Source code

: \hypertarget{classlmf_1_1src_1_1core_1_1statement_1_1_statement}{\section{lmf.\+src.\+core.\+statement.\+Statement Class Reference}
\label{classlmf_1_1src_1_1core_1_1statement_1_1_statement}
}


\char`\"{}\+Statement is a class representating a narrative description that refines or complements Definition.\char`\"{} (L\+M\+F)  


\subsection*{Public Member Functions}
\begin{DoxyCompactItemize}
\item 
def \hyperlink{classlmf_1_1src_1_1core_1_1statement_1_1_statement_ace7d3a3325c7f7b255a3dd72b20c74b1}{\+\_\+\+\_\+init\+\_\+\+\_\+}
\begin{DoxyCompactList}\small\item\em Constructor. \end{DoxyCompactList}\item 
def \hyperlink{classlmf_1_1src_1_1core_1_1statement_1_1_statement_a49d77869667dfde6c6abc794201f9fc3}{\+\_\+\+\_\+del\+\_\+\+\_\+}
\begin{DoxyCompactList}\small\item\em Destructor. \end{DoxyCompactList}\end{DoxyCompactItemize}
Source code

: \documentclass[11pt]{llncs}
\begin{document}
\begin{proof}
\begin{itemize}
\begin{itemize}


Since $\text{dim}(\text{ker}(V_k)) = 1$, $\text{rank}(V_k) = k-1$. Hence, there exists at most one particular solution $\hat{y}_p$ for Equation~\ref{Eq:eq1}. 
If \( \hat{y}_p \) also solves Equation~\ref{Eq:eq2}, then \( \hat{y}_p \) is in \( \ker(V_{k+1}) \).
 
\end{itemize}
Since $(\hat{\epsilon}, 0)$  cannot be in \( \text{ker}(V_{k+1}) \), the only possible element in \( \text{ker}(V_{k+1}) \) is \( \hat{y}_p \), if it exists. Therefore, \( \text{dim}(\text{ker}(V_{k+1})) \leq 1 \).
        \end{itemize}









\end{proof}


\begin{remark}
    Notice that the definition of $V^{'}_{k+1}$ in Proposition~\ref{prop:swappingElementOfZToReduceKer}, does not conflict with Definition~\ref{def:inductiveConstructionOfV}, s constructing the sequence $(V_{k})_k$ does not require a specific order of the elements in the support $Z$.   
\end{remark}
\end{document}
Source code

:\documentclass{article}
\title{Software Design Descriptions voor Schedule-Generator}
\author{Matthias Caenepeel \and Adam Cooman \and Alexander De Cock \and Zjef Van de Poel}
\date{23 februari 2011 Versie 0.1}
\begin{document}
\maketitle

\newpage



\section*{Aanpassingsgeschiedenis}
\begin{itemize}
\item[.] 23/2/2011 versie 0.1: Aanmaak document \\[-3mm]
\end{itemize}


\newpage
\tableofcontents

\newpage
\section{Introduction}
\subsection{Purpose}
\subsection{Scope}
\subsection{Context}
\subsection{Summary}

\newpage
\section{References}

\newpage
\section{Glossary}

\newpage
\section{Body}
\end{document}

__________________________________________________

**TASK OBJECTIVE**
If a line in the data above holds the string "Since", report that line.

**EXPECTED ANSWER**
Since $\text{dim}(\text{ker}(V_k)) = 1$, $\text{rank}(V_k) = k-1$. Hence, there exists at most one particular solution $\hat{y}_p$ for Equation~\ref{Eq:eq1}. 
Since $(\hat{\epsilon}, 0)$  cannot be in \( \text{ker}(V_{k+1}) \), the only possible element in \( \text{ker}(V_{k+1}) \) is \( \hat{y}_p \), if it exists. Therefore, \( \text{dim}(\text{ker}(V_{k+1})) \leq 1 \).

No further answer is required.